Despite his fatigue, Loney smiled. "Didn't expect to see you."
"Stage driver said you got tagged. I knew you planned to be far on your trail, but I figured I'd ride out just in case you're needing some help."
Loney started to shrug, and then stopped because of the pain. "Could have been worse. I'm sitting here." He looked up meaningfully. "But I got the job done for you."
"Done him better'n I could've asked. Took the bastard a full agonizing day before he cashed out." He extracted a piece of paper from his pocket and passed it over. "Lancaster lasted long enough to give me a description of the man who done it to him."
Loney picked up the paper. "Short, dark-haired, wears a Stetson.

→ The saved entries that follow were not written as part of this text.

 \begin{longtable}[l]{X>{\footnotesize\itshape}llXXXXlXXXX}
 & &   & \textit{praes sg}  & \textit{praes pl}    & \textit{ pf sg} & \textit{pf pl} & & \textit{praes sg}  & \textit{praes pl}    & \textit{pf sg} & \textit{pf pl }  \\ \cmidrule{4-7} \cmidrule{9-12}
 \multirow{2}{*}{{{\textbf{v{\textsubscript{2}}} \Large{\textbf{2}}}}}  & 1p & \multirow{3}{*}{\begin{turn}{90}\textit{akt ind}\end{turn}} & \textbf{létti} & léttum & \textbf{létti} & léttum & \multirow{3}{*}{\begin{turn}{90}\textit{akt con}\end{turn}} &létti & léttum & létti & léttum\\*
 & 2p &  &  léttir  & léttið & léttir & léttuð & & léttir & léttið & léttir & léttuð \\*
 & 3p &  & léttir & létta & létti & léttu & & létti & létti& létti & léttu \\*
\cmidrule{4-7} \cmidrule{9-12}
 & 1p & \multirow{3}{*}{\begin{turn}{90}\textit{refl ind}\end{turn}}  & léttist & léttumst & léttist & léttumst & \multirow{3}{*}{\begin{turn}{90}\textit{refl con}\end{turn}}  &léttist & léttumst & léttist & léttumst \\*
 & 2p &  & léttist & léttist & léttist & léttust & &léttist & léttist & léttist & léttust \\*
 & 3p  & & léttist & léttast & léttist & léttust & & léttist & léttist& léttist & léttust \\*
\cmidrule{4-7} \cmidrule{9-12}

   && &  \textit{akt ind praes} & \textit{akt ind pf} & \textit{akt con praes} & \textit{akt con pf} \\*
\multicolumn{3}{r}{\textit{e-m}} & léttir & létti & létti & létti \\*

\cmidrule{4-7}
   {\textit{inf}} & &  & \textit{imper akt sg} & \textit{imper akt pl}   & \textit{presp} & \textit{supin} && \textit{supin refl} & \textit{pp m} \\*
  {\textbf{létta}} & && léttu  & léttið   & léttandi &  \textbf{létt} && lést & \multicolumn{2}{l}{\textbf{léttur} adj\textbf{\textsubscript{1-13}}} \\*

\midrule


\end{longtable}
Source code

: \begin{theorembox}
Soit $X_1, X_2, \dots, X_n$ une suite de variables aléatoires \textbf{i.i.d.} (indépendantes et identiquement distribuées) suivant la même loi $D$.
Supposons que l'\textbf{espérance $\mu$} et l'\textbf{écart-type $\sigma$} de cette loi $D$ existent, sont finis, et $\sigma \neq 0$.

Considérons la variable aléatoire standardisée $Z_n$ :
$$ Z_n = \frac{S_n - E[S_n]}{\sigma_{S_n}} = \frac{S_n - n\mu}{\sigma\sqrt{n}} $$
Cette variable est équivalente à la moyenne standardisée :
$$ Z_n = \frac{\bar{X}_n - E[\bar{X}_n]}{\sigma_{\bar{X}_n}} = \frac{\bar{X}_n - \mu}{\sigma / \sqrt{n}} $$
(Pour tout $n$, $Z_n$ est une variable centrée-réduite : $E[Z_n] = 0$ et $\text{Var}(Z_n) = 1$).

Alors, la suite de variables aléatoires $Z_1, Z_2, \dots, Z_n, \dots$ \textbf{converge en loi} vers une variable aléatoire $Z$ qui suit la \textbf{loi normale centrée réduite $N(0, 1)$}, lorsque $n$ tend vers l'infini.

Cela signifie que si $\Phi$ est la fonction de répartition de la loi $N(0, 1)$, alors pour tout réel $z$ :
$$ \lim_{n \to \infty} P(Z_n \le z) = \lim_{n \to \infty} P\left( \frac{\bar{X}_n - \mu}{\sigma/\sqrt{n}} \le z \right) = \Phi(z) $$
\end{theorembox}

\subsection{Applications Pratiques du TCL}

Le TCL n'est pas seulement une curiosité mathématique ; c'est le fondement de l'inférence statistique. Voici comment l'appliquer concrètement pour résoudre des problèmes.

Not even a drawing. Be hard to run a man in on this."
"Guess that's why it's not Dead or Alive. Wells, Fargo's got a hotshot team of investigators coming down from Denver to run you to the ground and sweat a confession out of you so the hanging can be all right and proper."
"Got to find me first. I'm pulling out for Tucson in the morning and then on the train to California to have a good time spending what I earned here. More than $10,000. I've got a fatter money belt then I've had in ten years of making gunsmoke," Loney said.

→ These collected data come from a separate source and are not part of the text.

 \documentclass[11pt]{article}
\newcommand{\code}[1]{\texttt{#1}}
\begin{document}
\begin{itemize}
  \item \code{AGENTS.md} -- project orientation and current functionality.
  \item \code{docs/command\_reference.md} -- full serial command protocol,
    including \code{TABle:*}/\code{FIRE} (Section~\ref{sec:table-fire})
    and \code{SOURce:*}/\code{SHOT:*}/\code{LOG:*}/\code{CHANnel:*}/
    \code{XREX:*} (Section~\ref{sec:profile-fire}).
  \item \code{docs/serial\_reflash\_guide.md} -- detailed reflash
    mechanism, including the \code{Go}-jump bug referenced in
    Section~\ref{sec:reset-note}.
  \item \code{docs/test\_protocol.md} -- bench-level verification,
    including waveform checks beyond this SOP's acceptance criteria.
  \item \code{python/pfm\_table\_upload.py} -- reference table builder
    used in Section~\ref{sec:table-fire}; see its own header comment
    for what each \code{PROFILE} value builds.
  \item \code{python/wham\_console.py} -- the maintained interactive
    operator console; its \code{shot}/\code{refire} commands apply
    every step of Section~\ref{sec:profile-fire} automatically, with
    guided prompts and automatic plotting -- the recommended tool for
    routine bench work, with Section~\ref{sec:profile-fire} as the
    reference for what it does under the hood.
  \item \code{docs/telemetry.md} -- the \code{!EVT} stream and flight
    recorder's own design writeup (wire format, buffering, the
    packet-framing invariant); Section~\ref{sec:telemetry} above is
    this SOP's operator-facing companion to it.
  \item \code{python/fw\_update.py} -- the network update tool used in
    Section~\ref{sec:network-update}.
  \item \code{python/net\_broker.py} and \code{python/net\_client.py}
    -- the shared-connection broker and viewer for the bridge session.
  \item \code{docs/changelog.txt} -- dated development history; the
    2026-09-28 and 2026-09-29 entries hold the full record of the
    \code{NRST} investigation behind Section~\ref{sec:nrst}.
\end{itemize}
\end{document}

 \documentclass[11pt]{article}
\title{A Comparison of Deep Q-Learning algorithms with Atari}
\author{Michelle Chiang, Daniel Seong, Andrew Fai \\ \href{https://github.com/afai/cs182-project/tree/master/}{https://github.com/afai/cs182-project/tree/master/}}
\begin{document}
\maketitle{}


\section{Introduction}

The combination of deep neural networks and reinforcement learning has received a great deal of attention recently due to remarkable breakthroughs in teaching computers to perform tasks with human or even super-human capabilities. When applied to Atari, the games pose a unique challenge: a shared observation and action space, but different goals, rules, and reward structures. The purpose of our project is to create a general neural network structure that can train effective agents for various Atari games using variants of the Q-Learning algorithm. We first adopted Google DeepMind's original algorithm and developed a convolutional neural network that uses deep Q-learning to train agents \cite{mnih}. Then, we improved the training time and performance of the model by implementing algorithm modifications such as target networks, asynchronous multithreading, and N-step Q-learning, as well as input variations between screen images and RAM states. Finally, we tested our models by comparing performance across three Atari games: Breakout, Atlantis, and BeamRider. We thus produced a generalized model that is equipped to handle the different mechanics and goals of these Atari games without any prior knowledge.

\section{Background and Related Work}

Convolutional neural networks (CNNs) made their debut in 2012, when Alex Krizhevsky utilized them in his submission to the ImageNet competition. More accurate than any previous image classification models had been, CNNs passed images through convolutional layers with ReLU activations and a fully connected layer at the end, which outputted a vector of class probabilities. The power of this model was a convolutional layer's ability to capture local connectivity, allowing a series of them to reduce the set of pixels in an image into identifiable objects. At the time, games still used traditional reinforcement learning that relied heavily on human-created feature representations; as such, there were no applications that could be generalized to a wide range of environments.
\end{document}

While they were talking, Loney slid his bloodied Bowie Knife across the table. "I spent most of yesterday afternoon digging up the buckshot that son of a bitch gave me, but some are hard to get to. Maybe you can give me a hand."
The knife fit easily in the visitor's hand as he stepped around the table and squatted next to Loney. "Take a pull on your whiskey first, then I'll start carving away."

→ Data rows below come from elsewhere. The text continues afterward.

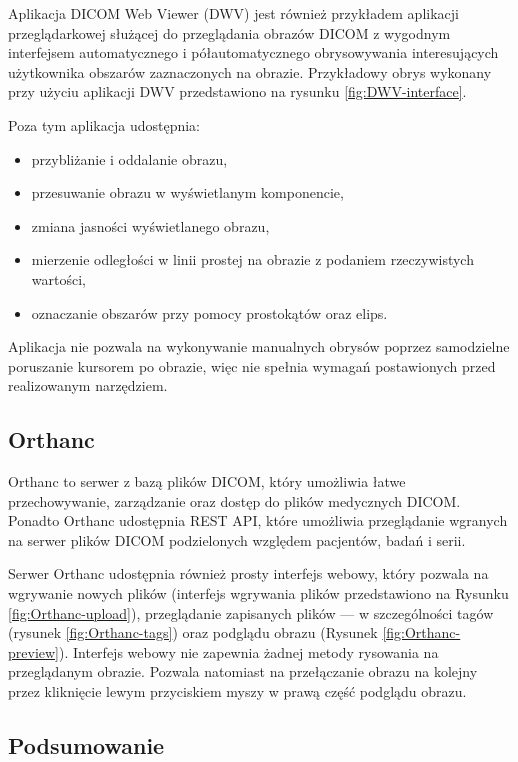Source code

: \documentclass[a4paper,11pt,twoside,openright]{report}
\theoremstyle{definition}
\begin{document}
Aplikacja DICOM Web Viewer (DWV) \cite{DWV} jest również przykładem aplikacji przeglądarkowej służącej do przeglądania obrazów DICOM z wygodnym interfejsem automatycznego i półautomatycznego obrysowywania interesujących użytkownika obszarów zaznaczonych na obrazie. Przykładowy obrys wykonany przy użyciu aplikacji DWV przedstawiono na rysunku \ref{fig:DWV-interface}.

 Poza tym aplikacja udostępnia:
\begin{itemize}[noitemsep]
\item przybliżanie i oddalanie obrazu,
\item przesuwanie obrazu w wyświetlanym komponencie,
\item zmiana jasności wyświetlanego obrazu,
\item mierzenie odległości w linii prostej na obrazie z podaniem rzeczywistych wartości,
\item oznaczanie obszarów przy pomocy prostokątów oraz elips.
\end{itemize}

Aplikacja nie pozwala na wykonywanie manualnych obrysów poprzez samodzielne poruszanie kursorem po obrazie, więc nie spełnia wymagań postawionych przed realizowanym narzędziem.

\subsection {Orthanc}

Orthanc to serwer z bazą plików DICOM, który umożliwia łatwe przechowywanie, zarządzanie oraz dostęp do plików medycznych DICOM. Ponadto Orthanc udostępnia REST API, które umożliwia przeglądanie wgranych na serwer plików DICOM podzielonych względem pacjentów, badań i serii.

Serwer Orthanc udostępnia również prosty interfejs webowy, który pozwala na wgrywanie nowych plików (interfejs wgrywania plików przedstawiono na Rysunku \ref{fig:Orthanc-upload}), przeglądanie zapisanych plików --- w szczególności tagów (rysunek \ref{fig:Orthanc-tags}) oraz podglądu obrazu (Rysunek \ref{fig:Orthanc-preview}). Interfejs webowy nie zapewnia żadnej metody rysowania na przeglądanym obrazie. Pozwala natomiast na przełączanie obrazu na kolejny przez kliknięcie lewym przyciskiem myszy w prawą część podglądu obrazu.

\subsection {Podsumowanie}
\end{document}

Loney stuffed his left hand under his butt to get the arm out of the way, held tight to the table with the other, braced himself and said "go ahead." The pain was no less under someone else's hands than under his own, and to distract himself, Loney made conversation.
In five minutes, three buckshot had been sliced out, in what would've taken Loney half an hour, but there were still several more to go. He signaled to rest a moment. "Lucky day for me when you matched me with that Arizona Territorial dodger. Maybe being a notorious outlaw has its advantages."
"I see a couple more pellets," the visitor said as he knelt by Loney's side again and raised the Bowie knife . Loney clenched his teeth in anticipation and nodded to go ahead.
The knife slipped an eighth of an inch into Loney's side and probed for the pellet. ""You're a good man to work with, Ike. Just one more thing, since you're still here." Loney was listening. "Need to make sure that our little deal stays secret between us."
The pellet popped out and Loney could speak again. "You got nothing to worry about. I'll never rat you out."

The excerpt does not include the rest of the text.